### TASK TO COMPLETE
Wherever a line of the records contains "bigskip", copy that line.

[Saved data entries]
···

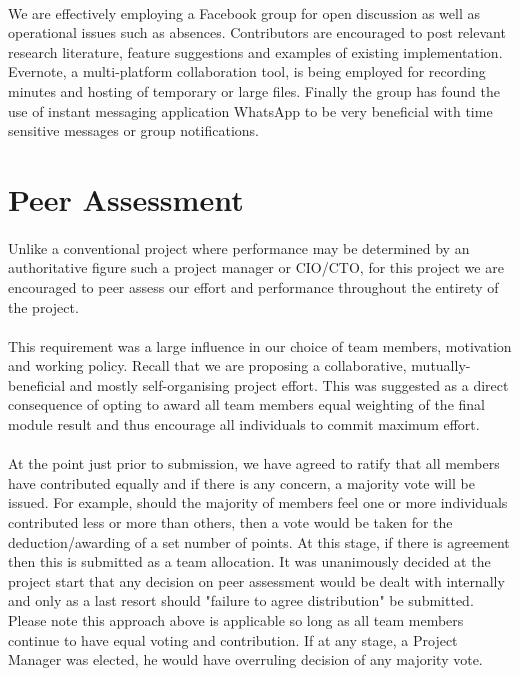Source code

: \documentclass[11pt,a4paper]{article}
\begin{document}
\paragraph{}
We are effectively employing a Facebook group for open discussion as well as operational issues such as absences.  Contributors are encouraged to post relevant research literature, feature suggestions and examples of existing implementation.  Evernote, a multi-platform collaboration tool, is being employed for recording minutes and hosting of temporary or large files.  Finally the group has found the use of instant messaging application WhatsApp to be very beneficial with time sensitive messages or group notifications.

\pagebreak

\section{Peer Assessment}
\paragraph{}
Unlike a conventional project where performance may be determined by an authoritative figure such a project manager or CIO/CTO, for this project we are encouraged to peer assess our effort and performance throughout the entirety of the project.
\paragraph{}
This requirement was a large influence in our choice of team members, motivation and working policy.  Recall that we are proposing a collaborative, mutually-beneficial and mostly self-organising project effort.  This was suggested as a direct consequence of opting to award all team members equal weighting of the final module result and thus encourage all individuals to commit maximum effort. 
\paragraph{}
At the point just prior to submission, we have agreed to ratify that all members have contributed equally and if there is any concern, a majority vote will be issued.  For example, should the majority of members feel one or more individuals contributed less or more than others, then a vote would be taken for the deduction/awarding of a set number of points.  At this stage, if there is agreement then this is submitted as a team allocation.  It was unanimously decided at the project start that any decision on peer assessment would be dealt with internally and only as a last resort should "failure to agree distribution" be submitted.  Please note this approach above is applicable so long as all team members continue to have equal voting and contribution.  If at any stage, a Project Manager was elected, he would have overruling decision of any majority vote.
\end{document}
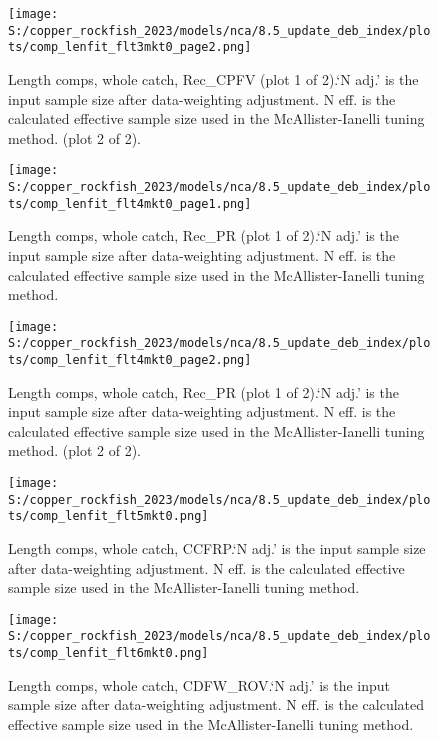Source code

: \documentclass[11pt,
  english,
  letterpaper,
]{article}
\begin{document}
\begin{figure}
\centering
\texttt{[image: S:/copper\_rockfish\_2023/models/nca/8.5\_update\_deb\_index/plots/comp\_lenfit\_flt3mkt0\_page2.png]}
\caption{Length comps, whole catch, Rec\_CPFV (plot 1 of 2).`N adj.' is the input sample size after data-weighting adjustment. N eff. is the calculated effective sample size used in the McAllister-Ianelli tuning method. (plot 2 of 2).\label{fig:comp_lenfit_flt3mkt0_page2}}
\end{figure}

\begin{figure}
\centering
\texttt{[image: S:/copper\_rockfish\_2023/models/nca/8.5\_update\_deb\_index/plots/comp\_lenfit\_flt4mkt0\_page1.png]}
\caption{Length comps, whole catch, Rec\_PR (plot 1 of 2).`N adj.' is the input sample size after data-weighting adjustment. N eff. is the calculated effective sample size used in the McAllister-Ianelli tuning method.\label{fig:comp_lenfit_flt4mkt0_page1}}
\end{figure}

\begin{figure}
\centering
\texttt{[image: S:/copper\_rockfish\_2023/models/nca/8.5\_update\_deb\_index/plots/comp\_lenfit\_flt4mkt0\_page2.png]}
\caption{Length comps, whole catch, Rec\_PR (plot 1 of 2).`N adj.' is the input sample size after data-weighting adjustment. N eff. is the calculated effective sample size used in the McAllister-Ianelli tuning method. (plot 2 of 2).\label{fig:comp_lenfit_flt4mkt0_page2}}
\end{figure}

\begin{figure}
\centering
\texttt{[image: S:/copper\_rockfish\_2023/models/nca/8.5\_update\_deb\_index/plots/comp\_lenfit\_flt5mkt0.png]}
\caption{Length comps, whole catch, CCFRP.`N adj.' is the input sample size after data-weighting adjustment. N eff. is the calculated effective sample size used in the McAllister-Ianelli tuning method.\label{fig:comp_lenfit_flt5mkt0}}
\end{figure}

\begin{figure}
\centering
\texttt{[image: S:/copper\_rockfish\_2023/models/nca/8.5\_update\_deb\_index/plots/comp\_lenfit\_flt6mkt0.png]}
\caption{Length comps, whole catch, CDFW\_ROV.`N adj.' is the input sample size after data-weighting adjustment. N eff. is the calculated effective sample size used in the McAllister-Ianelli tuning method.\label{fig:comp_lenfit_flt6mkt0}}
\end{figure}
\end{document}
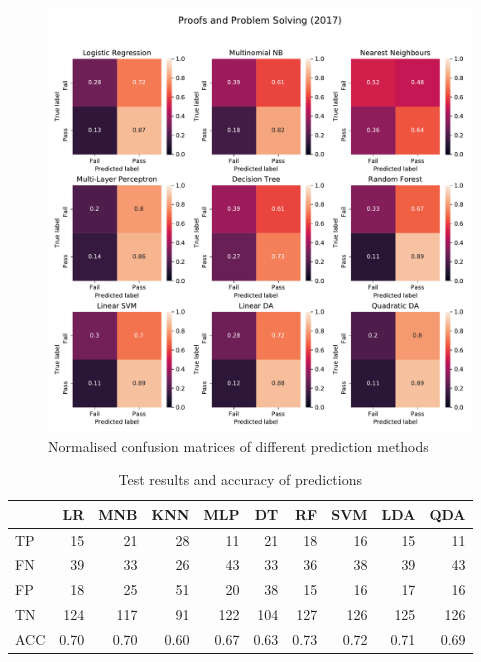 \documentclass[a4paper]{report}
\begin{document}
\begin{figure}[H]
  \centering
  \includegraphics[width=\linewidth]{fig/ML_PPS_bin_17.pdf}
  \caption{\label{fig:ML_PPS_bin_17}Normalised confusion matrices of different prediction methods}
\end{figure}

\begin{table}[H]
  \centering
  \begin{tabular}{lrrrrrrrrr}
    \toprule
    {} &   LR &  MNB &  KNN &  MLP &   DT &   RF &  SVM &  LDA &  QDA \\
    \midrule
    TP  &   15 &   21 &   28 &   11 &   21 &   18 &   16 &   15 &   11 \\
    FN  &   39 &   33 &   26 &   43 &   33 &   36 &   38 &   39 &   43 \\
    FP  &   18 &   25 &   51 &   20 &   38 &   15 &   16 &   17 &   16 \\
    TN  &  124 &  117 &   91 &  122 &  104 &  127 &  126 &  125 &  126 \\
    ACC & 0.70 & 0.70 & 0.60 & 0.67 & 0.63 & 0.73 & 0.72 & 0.71 & 0.69 \\
    \bottomrule
  \end{tabular}
  \caption{\label{tab:ML_PPS_bin_17}Test results and accuracy of predictions}
\end{table}
\end{document}
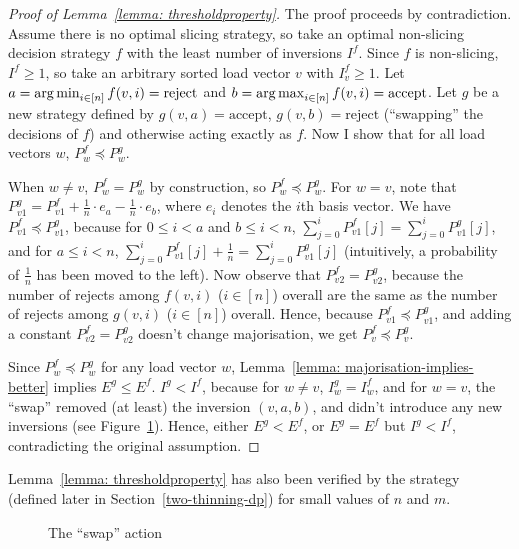 \begin{proof} [Proof of Lemma~\ref{lemma: thresholdproperty}]
    The proof proceeds by contradiction. Assume there is no optimal slicing strategy, so take an optimal non-slicing decision strategy $f$ with the least number of inversions $I^f$. Since $f$ is non-slicing, $I^f\geq 1$, so take an arbitrary sorted load vector $v$ with $I^f_v\geq 1$. Let $a=\operatorname*{arg\,min}_{i\in [n]} f(v,i)=\mathrm{reject}$ and $b=\operatorname*{arg\,max}_{i\in [n]} f(v,i)=\mathrm{accept}$. Let $g$ be a new strategy defined by $g(v,a)=\mathrm{accept}$, $g(v,b)=\mathrm{reject}$ (``swapping'' the decisions of $f$) and otherwise acting exactly as $f$. Now I show that for all load vectors $w$, $P^f_w\preccurlyeq P^g_w$.
    
    When $w\neq v$, $P^f_w = P^g_w$ by construction, so $P^f_w\preccurlyeq P^g_w$. For $w=v$, note that $P^g_{v1}=P^f_{v1}+\frac{1}{n}\cdot e_a-\frac{1}{n}\cdot e_b$, where $e_i$ denotes the $i$th basis vector. We have $P^f_{v1}\preccurlyeq P^g_{v1}$, because for $0\leq i<a$ and $b\leq i<n$, $\sum_{j=0}^i P^f_{v1}[j] = \sum_{j=0}^i P^g_{v1}[j]$, and for $a\leq i<n$, $\sum_{j=0}^i P^f_{v1}[j] + \frac{1}{n} = \sum_{j=0}^i P^g_{v1}[j]$ (intuitively, a probability of $\frac{1}{n}$ has been moved to the left). Now observe that $P^f_{v2}=P^g_{v2}$, because the number of rejects among $f(v,i)$ ($i\in [n]$) overall are the same as the number of rejects among $g(v,i)$ ($i\in [n]$) overall. Hence, because $P^f_{v1}\preccurlyeq P^g_{v1}$, and adding a constant $P^f_{v2}=P^g_{v2}$ doesn't change majorisation, we get $P^f_v \preccurlyeq P^g_v$.
    
    
    Since $P^f_w\preccurlyeq P^g_w$ for any load vector $w$, Lemma~\ref{lemma: majorisation-implies-better} implies $E^g\leq E^f$. $I^g<I^f$, because for $w\neq v$, $I^g_w=I^f_w$, and for $w=v$, the ``swap'' removed (at least) the inversion $(v,a,b)$, and didn't introduce any new inversions (see Figure~\ref{swap-action}). Hence, either $E^g<E^f$, or $E^g=E^f$ but $I^g<I^f$, contradicting the original assumption.
\end{proof}


\begin{remark}
Lemma~\ref{lemma: thresholdproperty} has also been verified by the \DP strategy (defined later in Section~\ref{two-thinning-dp}) for small values of $n$ and $m$.
\end{remark}



\begin{figure}
    \centering
    \caption{The ``swap'' action}
    \label{swap-action}
\end{figure}


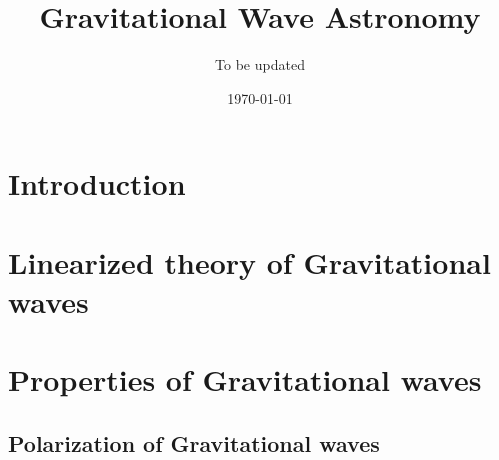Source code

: \documentclass[16pt, a4paper]{report}
\title{Gravitational Wave Astronomy}
\author{To be updated}
\date{\today}
\begin{document}
\maketitle

\pagebreak

\pagebreak

\pagebreak
\section{Introduction}




\pagebreak

\pagebreak

\section{Linearized theory of Gravitational waves}


\pagebreak

\section{Properties of Gravitational waves}
\subsection{Polarization of Gravitational waves}




\end{document}
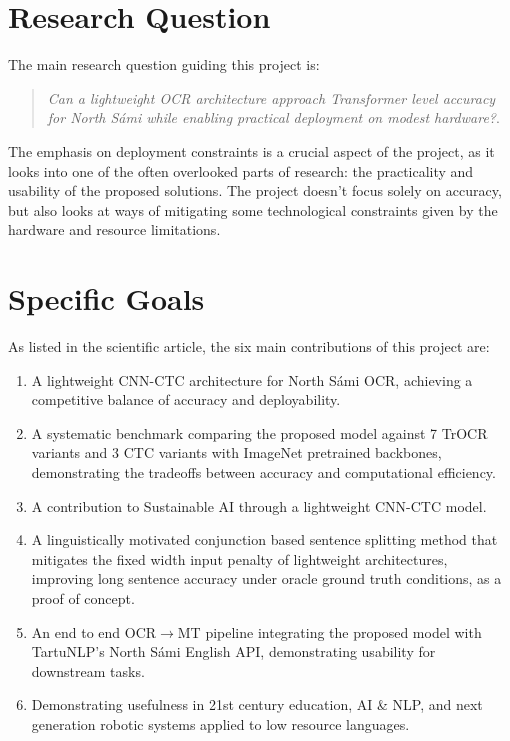 \section{Research Question}
\label{sec:research-question}
The main research question guiding this project is: 

\begin{quote}
\textit{Can a lightweight OCR architecture approach Transformer level accuracy for North S\'{a}mi while enabling practical deployment on modest hardware?}.
\end{quote}

The emphasis on deployment constraints is a crucial aspect of the project, as it looks into one of the often overlooked parts of research: the practicality and usability of the proposed solutions. The project doesn't focus solely on accuracy, but also looks at ways of mitigating some technological constraints given by the hardware and resource limitations.

\section{Specific Goals}
\label{sec:contributions}

As listed in the scientific article, the six main contributions of this project are: 


\begin{enumerate}
    \item A lightweight CNN-CTC architecture for North S\'{a}mi OCR, achieving a competitive balance of accuracy and deployability.
    \item A systematic benchmark comparing the proposed model against 7 TrOCR variants and 3 CTC variants with ImageNet pretrained backbones, demonstrating the tradeoffs between accuracy and computational efficiency.
    \item A contribution to Sustainable AI through a lightweight CNN-CTC model.
    \item A linguistically motivated conjunction based sentence splitting method that mitigates the fixed width input penalty of lightweight architectures, improving long sentence accuracy under oracle ground truth conditions, as a proof of concept.
    \item An end to end OCR$\rightarrow$MT pipeline integrating the proposed model with TartuNLP's North Sámi English API, demonstrating usability for downstream tasks.
    \item Demonstrating usefulness in 21st century education, AI \& NLP, and next generation robotic systems applied to low resource languages.
\end{enumerate}

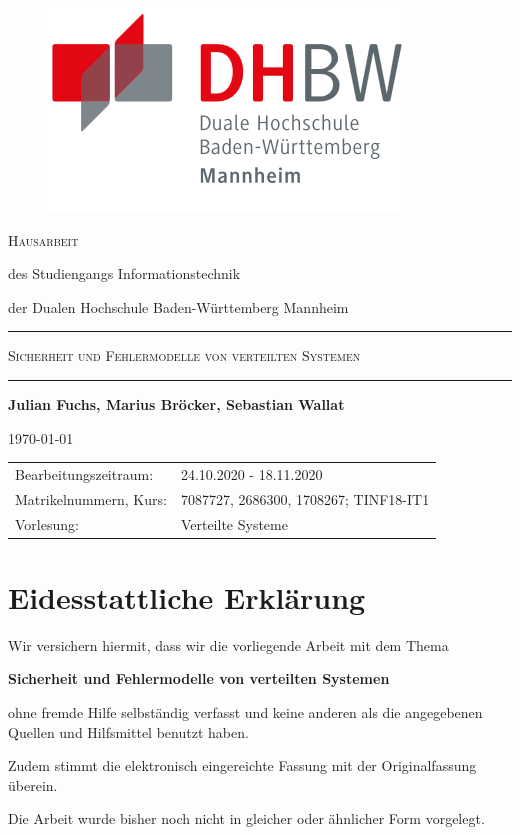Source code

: \documentclass[12pt,a4paper,parskip=half]{scrreprt}
\begin{document}
	
	\begin{titlepage}
		
		\centering
				
		\begin{figure}
			\raggedright
			\includegraphics[width = .25\textwidth, right]{dhbw-logo}
		\end{figure}
		
		\bigskip
		
		\Large\textsc{Hausarbeit}
		
		\normalsize
		
		des Studiengangs Informationstechnik \par
		der Dualen Hochschule Baden-Württemberg Mannheim
		
		\rule{\textwidth}{.5mm}\bigskip
		
		\textsc{\large Sicherheit und Fehlermodelle von verteilten Systemen}	
		
		\rule{\textwidth}{.5mm}
		
		\vfill
		
		\par
		
		{\bfseries\large Julian Fuchs, Marius Bröcker, Sebastian Wallat} \par
		\today
		
		\vfill
		
		\small{%
			\begin{tabularx}{\textwidth}{@{}lX@{}}
				\toprule
				Bearbeitungszeitraum: & 24.10.2020 - 18.11.2020 \\
				Matrikelnummern, Kurs: & 7087727, 2686300, 1708267; TINF18-IT1 \\
				Vorlesung: & Verteilte Systeme \\
			\end{tabularx}
		}
		
		\cleardoublepage
		
	\end{titlepage}
	
	\newpage
	
	\chapter*{Eidesstattliche Erklärung}

		\vspace{50pt}
		Wir versichern hiermit, dass wir die vorliegende Arbeit mit dem Thema \par
		\quad\textbf{\glqq{}Sicherheit und Fehlermodelle von verteilten Systemen\grqq{}} \par
		ohne fremde Hilfe selbständig verfasst und keine anderen als die angegebenen Quellen und Hilfsmittel benutzt haben. \par
		Zudem stimmt die elektronisch eingereichte Fassung mit der Originalfassung überein. \par
		Die Arbeit wurde bisher noch nicht in gleicher oder ähnlicher Form vorgelegt.
		
\end{document}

···

### ANSWER SPACE
		\bigskip
		\rule{\textwidth}{.5mm}\bigskip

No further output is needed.